We next sought to characterize and distinguish the IS26- and ISEcp1-mediated mechanisms that were responsible for mobilizing bla_CTX-M-15/bla_OXA-1 from both a plasmid and chromosomal context. Fig. 5A provides an illustration of a pseudocompound transposon (PCT) that can be made of two or more IS26 units, which must include flanking IS26 transposase in direct orientation for potential cointegrate formation to occur and mobilize the passenger AMR genes (40). Fig. 5B shows the highly modular mosaic structures of these PCTs, except for one PCT (MB2910_PCT), include an IS26 or IS26-v1 element upstream of bla_CTX-M-15, disrupting the ISEcp1 ORF. Interestingly, these PCTs with disrupted ISEcp1 were more commonly observed in E. coli than in K. pneumoniae, apart from five ST307 K. pneumoniae isolates (Fig. 5B). There was only one isolate (MB2489) with a likely chromosome-to-plasmid IS26 transposase-mediated cointegration formation event (Fig. 5B) based on chromosomal gene content present on the plasmid (41, 42).

FIG 5.

Pseudocompound transposons (PCTs) driving mobilization and amplification of ESBL and narrow-spectrum β-lactamases. Transposase/integrase (dark gray), IS26 transposase (white), IS26-v1 (off-white), ISEcp1 transposase (purple), Tn3-like elements (brown), other antimicrobial genes (red), bla_OXA-1 (blue), bla_CTX-M-15 (green), and other genes (light gray) are labeled accordingly. Striped, purple ISEcp1 transposase ORFs indicate a disruption due to IS26 or IS26-v1. (A) Representation of pseudocompound transposon (MB8236_PCT) flanked by IS26 in direct orientation within a plasmid context. Black arrows flanking IS transposases indicate inverted repeats. There is an 8-bp DNA flanking IS26 on linearized representation of PCT. Position on plasmid is indicated in parenthesis. (B) Plasmid and chromosomal contexts of PCT within E. coli (blue) and K. pneumoniae (red) indicating blastn identities as described in Fig. 4. Stars indicate PCTs arising from the same genome. Green dotted line highlights the PCT that is fully annotated in (A). Linear comparisons between sequences indicate homology shared (min length = 1,000 bp, and >90% identity) in direct (red) and reverse (blue) orientation.

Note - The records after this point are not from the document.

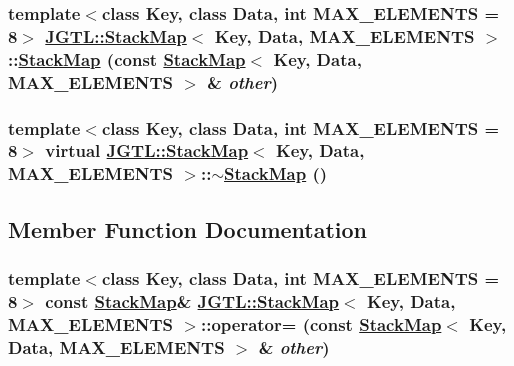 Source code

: \hypertarget{class_j_g_t_l_1_1_stack_map_a51a9f733e87c5da70660b73e8cf9651}{
\subsubsection[StackMap]{\setlength{\rightskip}{0pt plus 5cm}template$<$class Key, class Data, int MAX\_\-ELEMENTS = 8$>$ \hyperlink{class_j_g_t_l_1_1_stack_map}{JGTL::Stack\-Map}$<$ Key, Data, MAX\_\-ELEMENTS $>$::\hyperlink{class_j_g_t_l_1_1_stack_map}{Stack\-Map} (const \hyperlink{class_j_g_t_l_1_1_stack_map}{Stack\-Map}$<$ Key, Data, MAX\_\-ELEMENTS $>$ \& {\em other})}}
\label{class_j_g_t_l_1_1_stack_map_a51a9f733e87c5da70660b73e8cf9651}


\hypertarget{class_j_g_t_l_1_1_stack_map_e1648b2a04c3b9d57cb2377bcc8f94a8}{
\subsubsection[$\sim$StackMap]{\setlength{\rightskip}{0pt plus 5cm}template$<$class Key, class Data, int MAX\_\-ELEMENTS = 8$>$ virtual \hyperlink{class_j_g_t_l_1_1_stack_map}{JGTL::Stack\-Map}$<$ Key, Data, MAX\_\-ELEMENTS $>$::$\sim$\hyperlink{class_j_g_t_l_1_1_stack_map}{Stack\-Map} ()}}
\label{class_j_g_t_l_1_1_stack_map_e1648b2a04c3b9d57cb2377bcc8f94a8}




\subsection{Member Function Documentation}
\hypertarget{class_j_g_t_l_1_1_stack_map_5e2b185fcda84ac8a692bd57159d97e9}{
\subsubsection[operator=]{\setlength{\rightskip}{0pt plus 5cm}template$<$class Key, class Data, int MAX\_\-ELEMENTS = 8$>$ const \hyperlink{class_j_g_t_l_1_1_stack_map}{Stack\-Map}\& \hyperlink{class_j_g_t_l_1_1_stack_map}{JGTL::Stack\-Map}$<$ Key, Data, MAX\_\-ELEMENTS $>$::operator= (const \hyperlink{class_j_g_t_l_1_1_stack_map}{Stack\-Map}$<$ Key, Data, MAX\_\-ELEMENTS $>$ \& {\em other})}}
\label{class_j_g_t_l_1_1_stack_map_5e2b185fcda84ac8a692bd57159d97e9}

The other common MGE with the potential to mobilize bla_CTX-M-15/bla_OXA-1 was ISEcp1-mediated transposable units (TPUs). Indeed, Fig. 6A provides a schematic for a representative K. pneumoniae TPU (MB7231_TPU) found in a chromosomal context. In contrast to CNSEc, 53% of FIB Klebsiella spp. plasmids had intact ISEcp1 immediately upstream of bla_CTX-M-15 suggesting the potential for TPU formations as the primary driver of bla_CTX-M-15 mobilization in non-ST307 CNSKp (Fig. 6B). There were three CNSKp isolates that had plasmid-to-chromosome transfer of ISEcp1-mediated TPUs, as detected by 5 bp target site duplications flanking the inverted repeat regions of the chromosomal TPUs (Fig. 6B). Taken together, our analysis highlights the enrichment of IS26/ISEcp1 structures present in CNSE that have a strong association with amplifications of β-lactamase genes, in particular, bla_CTX-M-15 and bla_OXA-1 in our cohort.

FIG 6.

Transposition units (TPUs) driving mobilization and amplification of ESBL and narrow-spectrum β-lactamases. Transposase/integrase (dark gray), IS26 transposase (white), IS26-v1 (off-white), ISEcp1 transposase (purple), Tn3-like elements (brown), other antimicrobial genes (red), bla_OXA-1 (blue), bla_CTX-M-15 (green), and other genes (light gray) are labeled accordingly. Striped, purple ISEcp1 transposase ORFs indicate a disruption due to IS26. (A) Example of K. pneumoniae chromosomal context of transposition unit (MB7231_TPU) mobilized from plasmid to chromosome via ISEcp1. Black arrows flanking IS transposases indicate inverted repeats. A 5-bp direct repeat (underlined) flanking MB7231_TPU is indicated on end of the linearized representation of TPU. Position on chromosome indicated in parenthesis. (B) Plasmid and chromosomal contexts of TPU within E. coli (blue) and K. pneumoniae (red) indicating blastn identities as described in Fig. 4. Matching symbols adjacent to labels indicate TPUs arising from the same genome. The green dotted line highlights the TPU that is fully annotated in (A). Linear comparisons between sequences indicate homology shared (min length = 1,000 bp, and >90% identity) in direct (red) and reverse (blue) orientation.

Characterization of unconfirmed nonsusceptible Enterobacterales (U-CNSE) isolates.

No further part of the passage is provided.